Profile produced by Jen Fischer


George de la Mora was born in Mexico, and raised in Los Angeles, but today this former financial analyst is firmly planted in the Central Valley. He's shifted his focus from businessman to healthcare leader.

Today, De la Mora is the Executive director of the Mexican-American Alcoholism Program, or MAAP.. The organization was established in 1976 as a community treatment program. It has since expanded to four locations throughout Sacramento and Galt. When de la Mora took over in 1998, he realized that MAAP would have to expand yet again to serve the community's growing needs.

To address those needs, in December MAAP opened this community clinic. It's open to anyone who needs medical attention, but MAAP has grown into the largest service provider for Latinos in the Greater Sacramento area.

In addition to the community clinics and group homes, De La Mora says MAAP has works closely with several schools to promote healthy lifestyles. Given the needs of our expanding population, de la Mora says MAAP will continue to find innovative ways to help the New Valley become a healthier place to live.

I understand that you got your start in business?

Yes, that's correct. I actually started out in economic development when my career first started; I was a business major. I wanted to be an accountant or a CPA at one time. So my background actually started working with small businesses, preparing loan applications for small businesses, contracts with governments. From there I started working with other non-profits providing technical assistance for organizations like MAAP and other Latino organizations throughout the Southwest. That's what brought me to environmental healthcare. I came upon a clinic in Los Angeles that was looking for an executive director. At the time, their desires matched what I had been trained for. It provided me with a different motivation; going into the healthcare setting bringing a business background proved to be very beneficial to the clinic.
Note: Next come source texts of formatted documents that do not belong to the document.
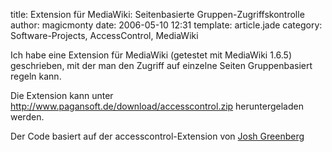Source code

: title: Extension für MediaWiki: Seitenbasierte Gruppen-Zugriffskontrolle
author: magicmonty
date: 2006-05-10 12:31
template: article.jade
category: Software-Projects, AccessControl, MediaWiki

Ich habe eine Extension für MediaWiki (getestet mit MediaWiki 1.6.5) geschrieben, mit der man den Zugriff auf einzelne Seiten Gruppenbasiert regeln kann.

Die Extension kann unter http://www.pagansoft.de/download/accesscontrol.zip heruntergeladen werden.

Der Code basiert auf der accesscontrol-Extension von [Josh Greenberg](http://www.epistemographer.com/?p=238)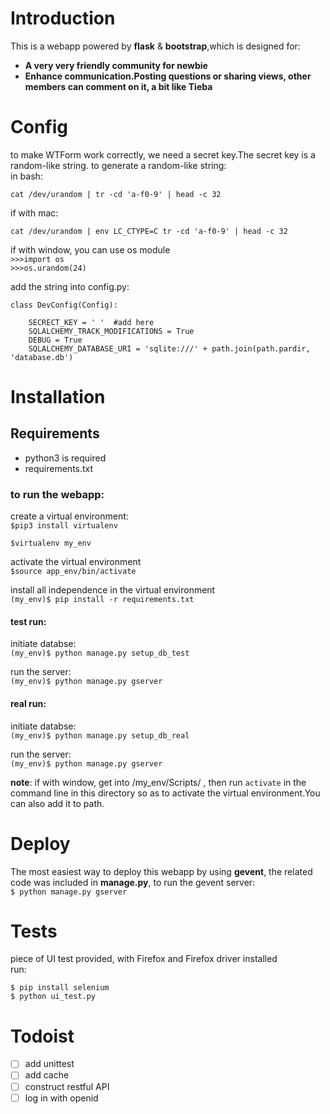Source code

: 
# Introduction
This is a webapp powered by __flask__ & __bootstrap__,which is designed for:  
- **A very very friendly community for newbie**
- **Enhance communication.Posting questions or sharing views, other members can comment on it, a bit like Tieba**

# Config
to make WTForm work correctly, we need a secret key.The secret key is a random-like string.
to generate a random-like string:  
in bash:

    cat /dev/urandom | tr -cd 'a-f0-9' | head -c 32
if with mac:

    cat /dev/urandom | env LC_CTYPE=C tr -cd 'a-f0-9' | head -c 32  

if with window, you can use os module  
    `>>>import os`  
    `>>>os.urandom(24)`  


add the string into config.py: 

    class DevConfig(Config):
	    
	    SECRECT_KEY = ' '  #add here
	    SQLALCHEMY_TRACK_MODIFICATIONS = True
	    DEBUG = True
	    SQLALCHEMY_DATABASE_URI = 'sqlite:///' + path.join(path.pardir, 'database.db')


# Installation
## Requirements
* python3 is required
* requirements.txt


###  to run the webapp:


create a virtual environment:  
`$pip3 install virtualenv`  

`$virtualenv my_env`

activate the virtual environment    
`$source app_env/bin/activate`  

install all independence in the virtual environment   
`(my_env)$ pip install -r requirements.txt`  

#### test run:
initiate databse:       
`(my_env)$ python manage.py setup_db_test`

run the server:       
`(my_env)$ python manage.py gserver`  

#### real run:
initiate databse:       
`(my_env)$ python manage.py setup_db_real`  

run the server:       
`(my_env)$ python manage.py gserver`  


__note__:
if with window, get into /my_env/Scripts/ , then run `activate` in the command line in this directory so as to activate the virtual environment.You can also add it to path.


# Deploy
The most easiest way to deploy this webapp by using **gevent**, the related code was included in **manage.py**,
to run the gevent server:  
`$ python manage.py gserver`

# Tests
piece of  UI test provided, with Firefox and Firefox driver installed  
run:

`$ pip install selenium`  
`$ python ui_test.py`

# Todoist
- [ ] add unittest
- [ ] add cache
- [ ] construct restful API
- [ ] log in with  openid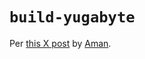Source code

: # `build-yugabyte`

Per [this X post](https://x.com/amannijhawan/status/1875026931265253772) by [Aman](https://x.com/amannijhawan).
We were able to do a lot of fund raising and a lot of growth for the clinic. It led me to see a new insight into what community involvement meant. I had a mentor at that time who was my board chair who introduced me to what I now consider to be the real definition of community involvement. He had me go to meetings with him and be active in community functions, which goes above and beyond what happens everyday in the course of running the clinic and the center. But it gave me a new perspective as to what we were trying to do, or the real purpose of the agency can be. So from there I spent eleven years in a community healthcare setting in Los Angeles before moving up north. I was in Santa Cruz County for a year. I spent a year and half in Alameda, actually in Oakland, working with substance abuse in Indian women and children. That was a whole new setting for me. That wasn't your traditional healthcare, where you're working with pediatrics or prenatal care. Now you're looking at substance abuse issues, which was totally different. I had never been exposed to that before. And again it opened up a totally new door for me.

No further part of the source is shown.